大鴉
わたしはドリーに手を引かれ、歩きにくい砂漠を走った。
思ったよりも暗闇を見通すことができるのは、昔からこうだっただろうか。
それとも、新しいからだがそういう風に作られているのだろうか。
ドリーの体温が手首から伝わってくる。
つまづいて転ぶとドリーの腕が離れた。
ついた腕が岩にぶつかって、鈍い痛みが走った。
この、鉄の腕にも痛みがある。
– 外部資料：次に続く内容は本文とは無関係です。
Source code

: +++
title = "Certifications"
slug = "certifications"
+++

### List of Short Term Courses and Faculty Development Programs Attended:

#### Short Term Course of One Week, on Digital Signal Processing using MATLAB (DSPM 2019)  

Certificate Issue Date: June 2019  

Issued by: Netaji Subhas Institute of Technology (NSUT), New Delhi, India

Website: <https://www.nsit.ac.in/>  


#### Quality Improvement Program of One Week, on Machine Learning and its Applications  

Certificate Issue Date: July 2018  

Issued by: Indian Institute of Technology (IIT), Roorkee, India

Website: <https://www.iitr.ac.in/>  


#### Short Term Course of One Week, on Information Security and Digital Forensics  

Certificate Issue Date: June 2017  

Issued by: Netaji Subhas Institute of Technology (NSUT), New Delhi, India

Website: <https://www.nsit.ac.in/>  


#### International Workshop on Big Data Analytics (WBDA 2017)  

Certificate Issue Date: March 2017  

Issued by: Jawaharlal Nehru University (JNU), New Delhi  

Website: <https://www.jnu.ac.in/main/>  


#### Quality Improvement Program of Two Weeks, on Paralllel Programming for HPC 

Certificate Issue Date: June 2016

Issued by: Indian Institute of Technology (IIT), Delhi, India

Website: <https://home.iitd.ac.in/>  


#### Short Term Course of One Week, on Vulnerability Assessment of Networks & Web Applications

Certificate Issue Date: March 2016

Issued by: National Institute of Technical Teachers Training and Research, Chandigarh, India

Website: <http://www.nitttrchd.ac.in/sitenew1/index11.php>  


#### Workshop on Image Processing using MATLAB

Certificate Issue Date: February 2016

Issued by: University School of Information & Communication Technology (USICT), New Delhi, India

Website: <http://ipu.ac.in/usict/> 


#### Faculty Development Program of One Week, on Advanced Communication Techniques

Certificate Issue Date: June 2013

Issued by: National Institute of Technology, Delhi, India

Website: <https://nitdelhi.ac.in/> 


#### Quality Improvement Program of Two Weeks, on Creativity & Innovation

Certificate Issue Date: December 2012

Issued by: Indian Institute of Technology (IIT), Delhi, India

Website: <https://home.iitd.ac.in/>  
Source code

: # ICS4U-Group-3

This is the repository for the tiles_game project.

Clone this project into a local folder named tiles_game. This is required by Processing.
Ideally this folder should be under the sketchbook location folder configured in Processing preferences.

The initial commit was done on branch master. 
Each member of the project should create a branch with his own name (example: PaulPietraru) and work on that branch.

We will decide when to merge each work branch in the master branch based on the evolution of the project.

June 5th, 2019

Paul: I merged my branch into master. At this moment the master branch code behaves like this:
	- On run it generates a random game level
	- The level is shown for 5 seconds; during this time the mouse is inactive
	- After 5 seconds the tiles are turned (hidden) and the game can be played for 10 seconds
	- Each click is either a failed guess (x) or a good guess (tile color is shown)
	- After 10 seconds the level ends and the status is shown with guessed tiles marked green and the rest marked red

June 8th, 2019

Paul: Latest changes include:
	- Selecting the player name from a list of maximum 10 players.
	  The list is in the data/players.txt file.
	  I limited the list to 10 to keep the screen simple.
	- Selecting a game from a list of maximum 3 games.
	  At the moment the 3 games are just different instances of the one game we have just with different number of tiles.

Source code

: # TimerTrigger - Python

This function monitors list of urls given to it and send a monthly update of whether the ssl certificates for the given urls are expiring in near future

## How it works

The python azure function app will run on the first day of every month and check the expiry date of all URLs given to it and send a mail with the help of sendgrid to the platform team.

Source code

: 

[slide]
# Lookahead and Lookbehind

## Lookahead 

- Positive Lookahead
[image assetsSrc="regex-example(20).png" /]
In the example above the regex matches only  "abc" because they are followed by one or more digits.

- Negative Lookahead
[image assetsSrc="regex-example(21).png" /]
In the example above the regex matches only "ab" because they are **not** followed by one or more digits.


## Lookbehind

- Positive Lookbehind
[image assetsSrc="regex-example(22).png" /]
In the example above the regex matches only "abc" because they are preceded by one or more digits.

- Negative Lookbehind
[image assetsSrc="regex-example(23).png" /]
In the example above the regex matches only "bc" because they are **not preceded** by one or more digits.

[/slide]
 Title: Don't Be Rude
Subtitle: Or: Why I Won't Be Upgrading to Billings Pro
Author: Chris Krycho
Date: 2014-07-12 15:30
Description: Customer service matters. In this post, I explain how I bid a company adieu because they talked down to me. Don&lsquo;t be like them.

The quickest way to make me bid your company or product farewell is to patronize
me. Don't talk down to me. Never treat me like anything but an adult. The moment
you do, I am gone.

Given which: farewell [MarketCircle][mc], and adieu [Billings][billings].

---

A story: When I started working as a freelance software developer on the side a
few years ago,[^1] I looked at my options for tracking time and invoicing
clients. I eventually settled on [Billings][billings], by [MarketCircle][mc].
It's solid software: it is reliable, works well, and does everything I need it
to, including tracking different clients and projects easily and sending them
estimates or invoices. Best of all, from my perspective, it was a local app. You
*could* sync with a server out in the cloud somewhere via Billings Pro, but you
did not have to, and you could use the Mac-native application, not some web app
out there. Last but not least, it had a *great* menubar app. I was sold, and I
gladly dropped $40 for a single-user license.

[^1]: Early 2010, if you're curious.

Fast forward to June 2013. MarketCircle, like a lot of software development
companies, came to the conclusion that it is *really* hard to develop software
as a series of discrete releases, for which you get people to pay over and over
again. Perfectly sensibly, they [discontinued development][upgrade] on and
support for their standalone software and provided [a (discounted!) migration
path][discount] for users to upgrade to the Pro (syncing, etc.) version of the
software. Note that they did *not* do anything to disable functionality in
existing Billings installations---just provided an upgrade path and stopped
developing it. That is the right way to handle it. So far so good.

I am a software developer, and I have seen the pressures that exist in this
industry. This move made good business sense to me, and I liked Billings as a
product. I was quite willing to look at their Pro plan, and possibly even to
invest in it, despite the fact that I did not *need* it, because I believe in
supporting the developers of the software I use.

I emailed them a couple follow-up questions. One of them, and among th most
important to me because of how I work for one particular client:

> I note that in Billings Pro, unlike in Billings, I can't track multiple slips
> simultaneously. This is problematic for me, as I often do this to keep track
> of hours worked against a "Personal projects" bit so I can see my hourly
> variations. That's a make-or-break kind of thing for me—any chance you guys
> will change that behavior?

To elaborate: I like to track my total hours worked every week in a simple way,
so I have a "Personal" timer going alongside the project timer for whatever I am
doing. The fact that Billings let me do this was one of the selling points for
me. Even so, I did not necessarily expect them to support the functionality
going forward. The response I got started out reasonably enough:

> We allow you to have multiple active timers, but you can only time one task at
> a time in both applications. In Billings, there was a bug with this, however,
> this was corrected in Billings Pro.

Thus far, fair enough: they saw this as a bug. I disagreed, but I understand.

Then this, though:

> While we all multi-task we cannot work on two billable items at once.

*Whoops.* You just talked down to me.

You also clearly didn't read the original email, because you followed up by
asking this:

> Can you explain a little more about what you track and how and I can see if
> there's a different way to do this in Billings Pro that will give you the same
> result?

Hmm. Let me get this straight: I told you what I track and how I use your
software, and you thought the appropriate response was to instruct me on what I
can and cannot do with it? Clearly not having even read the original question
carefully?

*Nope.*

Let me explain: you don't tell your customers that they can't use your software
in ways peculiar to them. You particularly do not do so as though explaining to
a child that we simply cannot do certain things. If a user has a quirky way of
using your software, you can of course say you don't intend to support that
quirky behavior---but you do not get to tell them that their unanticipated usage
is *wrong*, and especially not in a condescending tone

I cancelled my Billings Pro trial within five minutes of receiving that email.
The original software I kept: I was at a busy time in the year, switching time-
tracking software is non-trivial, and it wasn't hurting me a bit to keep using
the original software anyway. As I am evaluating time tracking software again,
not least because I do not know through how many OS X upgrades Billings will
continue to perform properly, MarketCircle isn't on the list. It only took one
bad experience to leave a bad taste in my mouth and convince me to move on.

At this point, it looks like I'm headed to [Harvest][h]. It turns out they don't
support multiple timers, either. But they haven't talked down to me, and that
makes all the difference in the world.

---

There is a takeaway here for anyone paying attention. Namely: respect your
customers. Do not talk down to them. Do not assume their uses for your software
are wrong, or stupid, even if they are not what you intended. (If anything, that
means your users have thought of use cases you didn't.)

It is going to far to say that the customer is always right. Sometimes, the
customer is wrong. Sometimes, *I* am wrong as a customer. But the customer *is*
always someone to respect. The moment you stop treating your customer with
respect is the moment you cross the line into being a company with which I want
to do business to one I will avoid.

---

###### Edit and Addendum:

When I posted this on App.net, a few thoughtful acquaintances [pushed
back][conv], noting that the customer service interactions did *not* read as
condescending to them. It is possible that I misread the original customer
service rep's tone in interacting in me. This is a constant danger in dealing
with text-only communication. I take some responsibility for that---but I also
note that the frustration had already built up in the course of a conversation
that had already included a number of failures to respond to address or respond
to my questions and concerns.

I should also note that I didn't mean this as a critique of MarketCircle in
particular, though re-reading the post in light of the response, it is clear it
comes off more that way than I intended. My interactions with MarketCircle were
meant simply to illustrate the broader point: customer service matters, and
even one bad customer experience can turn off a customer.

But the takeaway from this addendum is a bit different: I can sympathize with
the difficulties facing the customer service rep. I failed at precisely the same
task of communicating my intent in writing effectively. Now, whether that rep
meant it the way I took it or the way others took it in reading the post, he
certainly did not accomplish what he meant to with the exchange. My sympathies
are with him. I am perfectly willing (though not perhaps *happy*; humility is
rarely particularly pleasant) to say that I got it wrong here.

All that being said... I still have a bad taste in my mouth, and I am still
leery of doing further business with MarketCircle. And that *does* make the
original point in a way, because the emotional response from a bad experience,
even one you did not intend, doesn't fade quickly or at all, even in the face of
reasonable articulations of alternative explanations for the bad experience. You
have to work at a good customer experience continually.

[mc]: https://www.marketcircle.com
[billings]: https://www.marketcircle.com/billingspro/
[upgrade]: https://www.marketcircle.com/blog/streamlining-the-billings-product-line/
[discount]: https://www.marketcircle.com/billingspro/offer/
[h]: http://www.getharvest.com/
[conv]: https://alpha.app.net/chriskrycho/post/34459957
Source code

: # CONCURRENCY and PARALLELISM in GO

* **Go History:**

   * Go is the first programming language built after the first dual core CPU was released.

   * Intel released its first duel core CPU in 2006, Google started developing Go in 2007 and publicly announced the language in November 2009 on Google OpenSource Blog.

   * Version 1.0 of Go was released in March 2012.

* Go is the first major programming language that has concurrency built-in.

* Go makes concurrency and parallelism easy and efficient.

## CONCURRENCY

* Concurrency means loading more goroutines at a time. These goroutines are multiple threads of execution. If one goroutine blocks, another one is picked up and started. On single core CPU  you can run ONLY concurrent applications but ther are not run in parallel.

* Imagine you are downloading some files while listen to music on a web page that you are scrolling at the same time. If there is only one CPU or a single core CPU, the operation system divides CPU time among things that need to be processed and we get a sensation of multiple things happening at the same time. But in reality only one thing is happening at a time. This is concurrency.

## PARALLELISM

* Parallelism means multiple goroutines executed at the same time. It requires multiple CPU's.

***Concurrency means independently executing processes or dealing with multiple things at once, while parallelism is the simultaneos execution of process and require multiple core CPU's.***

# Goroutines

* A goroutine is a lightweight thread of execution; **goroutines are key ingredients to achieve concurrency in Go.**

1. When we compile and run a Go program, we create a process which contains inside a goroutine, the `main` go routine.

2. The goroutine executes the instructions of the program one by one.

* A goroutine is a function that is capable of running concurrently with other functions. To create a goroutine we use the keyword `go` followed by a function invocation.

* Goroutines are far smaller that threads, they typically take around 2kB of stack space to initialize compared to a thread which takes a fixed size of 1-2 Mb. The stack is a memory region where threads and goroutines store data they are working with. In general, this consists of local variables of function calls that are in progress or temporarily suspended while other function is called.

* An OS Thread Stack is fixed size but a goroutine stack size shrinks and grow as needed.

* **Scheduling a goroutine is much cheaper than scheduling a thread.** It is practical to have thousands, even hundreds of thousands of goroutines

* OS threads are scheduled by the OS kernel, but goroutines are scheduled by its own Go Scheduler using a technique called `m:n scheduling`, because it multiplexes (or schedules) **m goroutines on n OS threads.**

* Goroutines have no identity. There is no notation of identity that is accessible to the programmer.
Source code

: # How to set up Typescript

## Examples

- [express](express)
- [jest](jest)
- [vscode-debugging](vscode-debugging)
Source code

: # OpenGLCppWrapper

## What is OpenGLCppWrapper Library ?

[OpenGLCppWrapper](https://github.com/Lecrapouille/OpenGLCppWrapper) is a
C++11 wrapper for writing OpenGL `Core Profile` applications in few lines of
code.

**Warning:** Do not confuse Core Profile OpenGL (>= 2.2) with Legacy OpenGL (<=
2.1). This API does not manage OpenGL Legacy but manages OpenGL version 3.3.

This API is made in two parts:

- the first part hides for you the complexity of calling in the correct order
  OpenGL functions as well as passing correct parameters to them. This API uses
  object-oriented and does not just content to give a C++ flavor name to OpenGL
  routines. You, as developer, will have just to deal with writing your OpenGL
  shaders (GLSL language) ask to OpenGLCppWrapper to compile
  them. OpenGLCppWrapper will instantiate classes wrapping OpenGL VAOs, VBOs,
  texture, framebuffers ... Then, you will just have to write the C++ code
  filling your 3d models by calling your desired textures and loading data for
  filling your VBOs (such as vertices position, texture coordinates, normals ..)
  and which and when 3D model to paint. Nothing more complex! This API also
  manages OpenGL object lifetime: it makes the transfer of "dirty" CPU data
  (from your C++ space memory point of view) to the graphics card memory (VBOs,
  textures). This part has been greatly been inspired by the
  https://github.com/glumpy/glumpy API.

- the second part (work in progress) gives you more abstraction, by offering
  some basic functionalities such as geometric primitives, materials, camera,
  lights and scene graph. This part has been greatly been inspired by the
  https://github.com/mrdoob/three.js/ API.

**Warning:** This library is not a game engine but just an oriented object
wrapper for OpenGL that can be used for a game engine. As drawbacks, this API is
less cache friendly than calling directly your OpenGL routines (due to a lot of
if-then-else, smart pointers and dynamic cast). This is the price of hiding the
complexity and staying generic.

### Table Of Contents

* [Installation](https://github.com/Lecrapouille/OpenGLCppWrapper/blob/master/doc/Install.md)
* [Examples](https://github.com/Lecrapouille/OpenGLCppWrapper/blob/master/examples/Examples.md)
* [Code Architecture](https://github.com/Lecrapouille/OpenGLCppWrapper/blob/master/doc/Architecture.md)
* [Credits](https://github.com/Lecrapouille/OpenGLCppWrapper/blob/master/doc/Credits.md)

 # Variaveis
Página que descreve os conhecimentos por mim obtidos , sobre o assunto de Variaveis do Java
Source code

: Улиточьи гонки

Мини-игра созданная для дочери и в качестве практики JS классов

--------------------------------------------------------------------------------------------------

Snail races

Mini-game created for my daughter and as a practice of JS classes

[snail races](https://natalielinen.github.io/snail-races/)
息も切れる。
わたしはまだ、生きているのだ。
不意にそんなことを思った。
「馬鹿、間抜け、立て」
ドリーが悪態をつきながらわたしを抱き起こした。
「…ごめんなさい」
「いいか、連中に追いつかれたらお前も戦うんだ」
ドリーは周囲に注意を払いながら、荒く息をつく。
「でも」
「死にたくなかったら、剣を取れ、仇なす光とその剣があれば、生き延びるくらいはできる」
生き延びる。
その言葉を聞いた途端、わたしが死んだ時の、燃える幌馬車や、苦痛や、悲鳴が、頭に蘇る。
ドリーはわたしを掴みあげて肩を揺さぶった。
「判ったら返事をしろ、クララ、聞こえたのか」
「…戦うくらいだったら、わたしは」
いきなりドリーがわたしの肩を掴んだまま、頬を張った。
びたん、と驚くような音がして、わたしは体をすくませた。反射的に頬に手が行く。
「わたしはどうした、なんだ、言ってみろ、この馬鹿女」
「…」
「お前には力がある。戦える力があるくせに戦わないのはただの卑怯者だ。無駄に生きて、無駄に死ぬのか」
「でも」
「考えろ、考えるのは悪いことじゃない、だが、迷うな。迷う暇があったら考えろ」
ドリーの声は、冷たくはない。冷たくはないけれど、硬い。硬い声だ。
わたしは奇妙な熱情を込めたヴィスコヴィッツの声を思い出した。
二人の声は、不思議なくらいに似ている。
「判ったのか、クララ!」
わたしは打たれた頬に手を当てたまま、そして彼の背後に朝日が昇ってくるのを見た。
曙光がわたしの頬を染める。
「…畜生、最悪のタイミングだ」
ドリーは舌打ちをして朝日を向き、もう一度わたしの腕を掴んだ。
「とにかく、今は逃げ…」
わたしの方へ振り向いたドリーが、何かに跳ね飛ばされた。
「!」
「…見つ・けた・ぞ」
少し金属的な、甲高い声がする。それはわたしに向けられたものに違いなかった。
わたしは目を細め、あとずさった。
誰かが立っている。朝日に邪魔されて、顔が見えない。
「誰…誰なの…?」
ばさり、と何かを脱ぎ捨てるような音がして、朝日を遮る何かが、男の背中から広がった。
それは、濡れたような黒い色をした翼だった。
そこには、大きく、黒い翼を広げた仮面の男が立っていた。
胸の筋肉を誇示するように両手を広げ、鴉の仮面の男はその尖った嘴をわたしに向けた。
「見つけたぞ」
それは地獄の底から響くような声だった。
横倒しに倒れたドリーが、杖を支えにして立ち上がろうとしている。
「逃げろ…ッ!」
ドリーの声が響き、わたしは我に返った。
我に返ったわけではないかもしれない。
わたしは訳のわからない声を上げて、女王の剣を抜き、横薙ぎに振り回した。
「う、うわ、あああっ!」
振り回した剣をかわし、鴉はくるりとわたしの頭を飛び越した。
耳元で声がした。
「見付けたぞ…」
「うわああ!」
わたしは絶叫して、滅茶苦茶に剣を振り回した。
鴉はその全てを魔法のようにかわし、剣を飛び越えるようにして、わたしの腕の上に手を置いた。
「この腕は、罪と死を振りまく腕だ」
べきん、といやな音がして腕がおかしな方向に曲がった。
痛みに声が出ない。偽物のわたしの腕が、本物の痛みをわたしに伝える。
「ドリー…!」
わたしの喉から漏れるのは泣き声のような声だった。
死にたくない。
わたしは、助けて、と言おうとしたのだろうか。
鴉がしゃがんでわたしの足を払った。
「この足は、禍によりて命を踏みしめる足だ」
続いて機械の足が、折れる音がした。